Podczas bezczynnego siedzenia, do mojej głowy powróciły myśli, które zostały przerwane wraz z nadejściem Rose. Skoro Harry nie był z nimi podczas bójki, to gdzie mógł być? A Hayden? Czy ona z nimi była? A co jeśli... Nie, to nie możliwe, Harry zapewniał mnie, że to tylko jego przyjaciółka i nikt więcej, że jestem tylko ja. To zabawne bo jesteśmy razem z dwa, może więcej tygodni, ale czuje taką dziwną więź, że boje się go stracić, że ktoś mi go odbierze, a wiedząc że brunetka jest nie tylko bardzo ładna, ale też wysportowana i mająca podobne zainteresowania co chłopak, ten lęk wzrastał. Sam denerwował się, że pomiędzy mną a Damon'em coś jest, więc czemu ja mam się nie martwić, że iskrzy coś pomiędzy tą dwójką? Czy byłby zdolny do tego? Sama nie wiem, bo w sposób w jaki na mnie patrzył nie mówił o tym by był gotowy zrobić coś takiego. Trzymałam się tej małej, cichej, dobrej myśli i nadziei jak deski ratunkowej.
Wracając do zadymy z rana; Zayn'a prawie postrzelono! Nie dziwie się więc czemu Harry chciał do niego iść. Myślałam nad tym kto mógł go osłonić, bo słyszałam/wywnioskowałam, że to był jeden z wrażliwszych tematów, czy to możliwe by tym kimś był Liam? Pamiętam jak rozmawialiśmy o tym, kiedy mnie "pilnował" na prośbę Marcusa, czyżby wciąż bał się o swoich dawnych przyjaciół?
Do tego Damon, o co mu chodziło? Dlaczego tak się zachowywał przy mnie? Czemu tak zareagował na widok Harry'ego, wcześniej nie wspomniał mi nic, o tym że się go boi, sądziłam że należy do tych, którzy mają go gdzieś (co w pewnym stopniu powinno mnie boleć, ponieważ chodzi o mojego chłopaka, no ale nie ważne). Do tego mało wychodził. Przecież Damon jakiego znałam kochał różne wypady, zabawy, imprezy, ze... ze znajomymi. I wtedy to do mnie dotarło, mniej czasu spędzałam z przyjacielem, może to o to mu chodziło? Chciałam dalej ciągnąć, moje niekończące się hipotezy, kiedy mój telefon leżący obok zawibrował, spojrzałam na ekran i okazała się to nowa wiadomość.
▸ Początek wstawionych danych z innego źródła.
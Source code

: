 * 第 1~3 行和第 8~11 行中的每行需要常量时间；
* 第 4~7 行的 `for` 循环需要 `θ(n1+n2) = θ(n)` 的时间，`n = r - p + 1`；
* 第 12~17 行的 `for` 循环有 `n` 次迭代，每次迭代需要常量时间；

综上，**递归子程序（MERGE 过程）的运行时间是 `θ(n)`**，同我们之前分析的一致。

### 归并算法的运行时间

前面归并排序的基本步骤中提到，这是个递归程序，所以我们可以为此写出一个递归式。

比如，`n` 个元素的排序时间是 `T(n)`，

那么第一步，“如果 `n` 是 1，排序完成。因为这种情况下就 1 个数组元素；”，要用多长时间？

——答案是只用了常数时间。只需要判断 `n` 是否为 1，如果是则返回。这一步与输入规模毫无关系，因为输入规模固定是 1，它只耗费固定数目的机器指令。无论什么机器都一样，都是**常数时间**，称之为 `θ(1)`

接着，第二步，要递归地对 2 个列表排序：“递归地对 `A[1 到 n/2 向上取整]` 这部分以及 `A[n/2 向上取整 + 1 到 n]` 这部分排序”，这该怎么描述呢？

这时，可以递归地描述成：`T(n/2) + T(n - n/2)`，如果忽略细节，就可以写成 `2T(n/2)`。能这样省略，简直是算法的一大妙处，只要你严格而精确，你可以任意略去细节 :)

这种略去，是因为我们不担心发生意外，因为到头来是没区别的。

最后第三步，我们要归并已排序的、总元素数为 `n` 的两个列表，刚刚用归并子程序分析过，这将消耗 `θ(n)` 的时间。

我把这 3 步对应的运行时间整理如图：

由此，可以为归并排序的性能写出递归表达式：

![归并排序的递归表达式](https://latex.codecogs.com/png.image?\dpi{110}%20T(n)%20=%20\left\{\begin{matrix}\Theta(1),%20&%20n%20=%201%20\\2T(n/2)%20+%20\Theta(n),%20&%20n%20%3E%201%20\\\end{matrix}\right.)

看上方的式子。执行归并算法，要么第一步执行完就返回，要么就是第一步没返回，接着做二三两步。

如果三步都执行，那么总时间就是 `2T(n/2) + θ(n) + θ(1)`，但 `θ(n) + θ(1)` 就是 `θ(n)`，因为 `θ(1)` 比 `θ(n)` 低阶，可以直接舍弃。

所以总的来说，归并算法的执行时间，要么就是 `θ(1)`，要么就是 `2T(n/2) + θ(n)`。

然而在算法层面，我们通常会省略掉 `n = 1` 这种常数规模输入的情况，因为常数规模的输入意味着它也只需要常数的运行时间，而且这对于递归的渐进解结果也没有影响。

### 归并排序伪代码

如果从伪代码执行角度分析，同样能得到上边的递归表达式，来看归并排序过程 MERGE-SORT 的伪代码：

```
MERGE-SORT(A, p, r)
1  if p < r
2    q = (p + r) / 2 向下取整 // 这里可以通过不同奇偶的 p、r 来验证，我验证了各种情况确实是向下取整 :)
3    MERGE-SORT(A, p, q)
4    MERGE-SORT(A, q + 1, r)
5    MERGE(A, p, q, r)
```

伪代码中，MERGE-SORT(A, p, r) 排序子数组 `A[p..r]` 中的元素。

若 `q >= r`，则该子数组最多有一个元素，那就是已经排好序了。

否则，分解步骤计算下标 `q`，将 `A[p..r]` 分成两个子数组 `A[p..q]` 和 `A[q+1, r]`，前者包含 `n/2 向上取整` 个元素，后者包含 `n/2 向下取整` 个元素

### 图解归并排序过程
Ta miła sielanka spokojnego dnia przeminęła wraz z przekroczeniem progu sklepu przez dwóch chłopaków. Jeden blondyn z rękami w kieszeniach jeansowych spodniach i białej bluzce na ramiączkach, jego ramion były czyste, pozbawione jakichkolwiek tatuaży, jedyne co mogło się odznaczać na jego skórze to były blizny, drugi brunet z włosami opadającymi na czoło, ciemnymi szortami oraz również ale tym razem czarnym podkoszulkiem na ramiączkach, które odsłaniały ramiona pokryte tatuażami, tak jak jego koledze było widać blizny. Niall i Louis rozglądali się w poszukiwaniu czegoś lub kogoś. Kiedy chłopaki napotkali wzrokiem mój, podeszli bliżej lady (sklep był w tym czasie pusty), Niall położył dłonie na blacie i przysunął się bliżej, mogłam dostrzec małą raną w około lewej brwi.
-Gdzie Harry?
-J-ja...- Zawahałam się i rozglądnęłam w poszukiwaniu burzy włosów, ale gdy zdałam sobie sprawę, że go nie ma, zbyt głośno krzyknęłam zdenerwowana: Harry!- Chwilę potem usłyszałam jakby coś spadło z półki i mogłam się założyć, że to jedna z płyt. Następnie Harry wybiegł z zaplecza zwalając po drodze jeszcze jeden stos gazet, który już dawno powinien stamtąd zniknąć.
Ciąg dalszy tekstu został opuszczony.